I'd like to paraphrase it. "The child comment was unclear so it doesn't appear
to add value."

------
vadimberman
Overall, I agree with the premise (seeing all the silly mistakes the younger
folks - including myself earlier in life - do), but it also differs by area.

"Hip" stuff, B2C, is an area where the younger folks may fare better because
they know the segment of the market which is willing to spend more (namely,
other younger folks).

On the other hand, B2B requires an extensive network of connections, knowing
the corporate bureaucracy, and a lot of patience. It's very unlikely under-30s
will have advantage here.

All in all, us old farts are less likely to play by the VCs' destructive
narrative of "all or nothing" and aim at the more realistic "much or
something". Seriously aiming to be a Facebook or a Google is like including a
lottery win in your budget.

And, of course, bullshit radars honed by experience never get obsolete.

------
montrose
I believe this is true for businesses in general, but that doesn't mean it's
true for startups.
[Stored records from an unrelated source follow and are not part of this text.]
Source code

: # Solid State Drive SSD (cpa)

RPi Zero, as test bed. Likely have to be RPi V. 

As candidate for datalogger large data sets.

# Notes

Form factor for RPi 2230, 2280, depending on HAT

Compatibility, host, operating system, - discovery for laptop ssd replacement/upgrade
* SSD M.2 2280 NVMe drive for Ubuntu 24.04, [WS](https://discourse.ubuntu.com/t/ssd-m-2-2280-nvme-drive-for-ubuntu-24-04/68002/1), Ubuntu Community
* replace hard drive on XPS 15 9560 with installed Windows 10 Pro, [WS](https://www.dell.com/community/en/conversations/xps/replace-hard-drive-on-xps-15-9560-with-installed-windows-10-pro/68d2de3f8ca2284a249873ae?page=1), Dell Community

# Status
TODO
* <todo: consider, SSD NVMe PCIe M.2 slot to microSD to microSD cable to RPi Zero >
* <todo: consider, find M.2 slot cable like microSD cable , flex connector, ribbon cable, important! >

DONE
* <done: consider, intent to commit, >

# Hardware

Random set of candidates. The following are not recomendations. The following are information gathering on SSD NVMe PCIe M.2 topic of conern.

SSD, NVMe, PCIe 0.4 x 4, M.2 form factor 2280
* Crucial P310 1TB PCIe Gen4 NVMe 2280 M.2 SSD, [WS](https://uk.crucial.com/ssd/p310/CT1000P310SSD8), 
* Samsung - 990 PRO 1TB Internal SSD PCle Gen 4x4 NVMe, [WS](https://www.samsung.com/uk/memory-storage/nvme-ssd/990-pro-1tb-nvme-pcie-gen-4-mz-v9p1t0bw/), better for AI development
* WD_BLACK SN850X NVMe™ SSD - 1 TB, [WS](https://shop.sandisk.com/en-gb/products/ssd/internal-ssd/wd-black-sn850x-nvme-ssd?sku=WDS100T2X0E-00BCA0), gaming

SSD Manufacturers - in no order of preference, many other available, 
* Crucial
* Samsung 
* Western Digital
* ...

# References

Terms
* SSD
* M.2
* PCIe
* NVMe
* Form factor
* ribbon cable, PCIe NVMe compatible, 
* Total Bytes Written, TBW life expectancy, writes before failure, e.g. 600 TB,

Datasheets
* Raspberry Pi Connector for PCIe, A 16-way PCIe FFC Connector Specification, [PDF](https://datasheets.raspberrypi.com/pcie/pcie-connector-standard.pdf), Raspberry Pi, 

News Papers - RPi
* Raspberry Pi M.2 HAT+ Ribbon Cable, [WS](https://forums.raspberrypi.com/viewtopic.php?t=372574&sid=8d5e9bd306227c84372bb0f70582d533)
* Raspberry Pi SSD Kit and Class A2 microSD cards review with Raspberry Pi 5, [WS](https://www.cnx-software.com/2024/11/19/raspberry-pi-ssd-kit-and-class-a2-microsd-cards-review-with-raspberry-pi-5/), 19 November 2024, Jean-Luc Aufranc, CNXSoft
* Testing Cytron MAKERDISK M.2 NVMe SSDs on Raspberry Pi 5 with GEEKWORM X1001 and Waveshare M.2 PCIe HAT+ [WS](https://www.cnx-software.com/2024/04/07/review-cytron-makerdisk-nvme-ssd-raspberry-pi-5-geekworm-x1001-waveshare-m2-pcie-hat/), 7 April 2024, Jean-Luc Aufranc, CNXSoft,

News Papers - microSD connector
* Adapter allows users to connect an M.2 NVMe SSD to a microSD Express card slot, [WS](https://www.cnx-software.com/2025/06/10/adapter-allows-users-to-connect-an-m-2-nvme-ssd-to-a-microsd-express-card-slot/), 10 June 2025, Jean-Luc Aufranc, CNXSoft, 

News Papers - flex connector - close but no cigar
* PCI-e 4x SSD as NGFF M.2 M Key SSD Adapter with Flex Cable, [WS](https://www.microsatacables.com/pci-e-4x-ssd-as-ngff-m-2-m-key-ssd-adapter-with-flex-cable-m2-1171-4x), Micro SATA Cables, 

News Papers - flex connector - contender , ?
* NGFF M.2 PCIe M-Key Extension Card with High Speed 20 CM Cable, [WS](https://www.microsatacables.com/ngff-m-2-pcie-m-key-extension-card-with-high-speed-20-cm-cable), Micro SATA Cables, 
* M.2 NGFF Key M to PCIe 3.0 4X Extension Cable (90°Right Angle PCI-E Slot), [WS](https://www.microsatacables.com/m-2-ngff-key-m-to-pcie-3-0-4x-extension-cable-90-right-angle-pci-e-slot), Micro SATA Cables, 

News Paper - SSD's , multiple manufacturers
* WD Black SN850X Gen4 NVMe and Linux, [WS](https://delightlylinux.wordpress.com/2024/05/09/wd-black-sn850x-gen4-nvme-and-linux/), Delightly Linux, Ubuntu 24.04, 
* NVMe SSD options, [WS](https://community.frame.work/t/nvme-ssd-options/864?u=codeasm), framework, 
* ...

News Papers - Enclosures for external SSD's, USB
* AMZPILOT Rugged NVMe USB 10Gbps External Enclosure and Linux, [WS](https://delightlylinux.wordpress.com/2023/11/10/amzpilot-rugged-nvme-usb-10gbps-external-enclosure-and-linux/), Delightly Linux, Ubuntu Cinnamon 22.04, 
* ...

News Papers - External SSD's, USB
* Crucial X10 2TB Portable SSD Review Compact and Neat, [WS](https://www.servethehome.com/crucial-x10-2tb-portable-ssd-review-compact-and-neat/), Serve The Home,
Startups are a tiny proportion of businesses, and things
work very differently in that world.

Exactly how and why they work differently is a fascinating (and very useful)
topic. And yet instead of exploring that interesting topic, reporter after
reporter goes for the easy debunk-the-young-hotshot-myth article, using an
argument based on conflating startups with businesses in general.

------
bigtunacan
Non subscriber link available?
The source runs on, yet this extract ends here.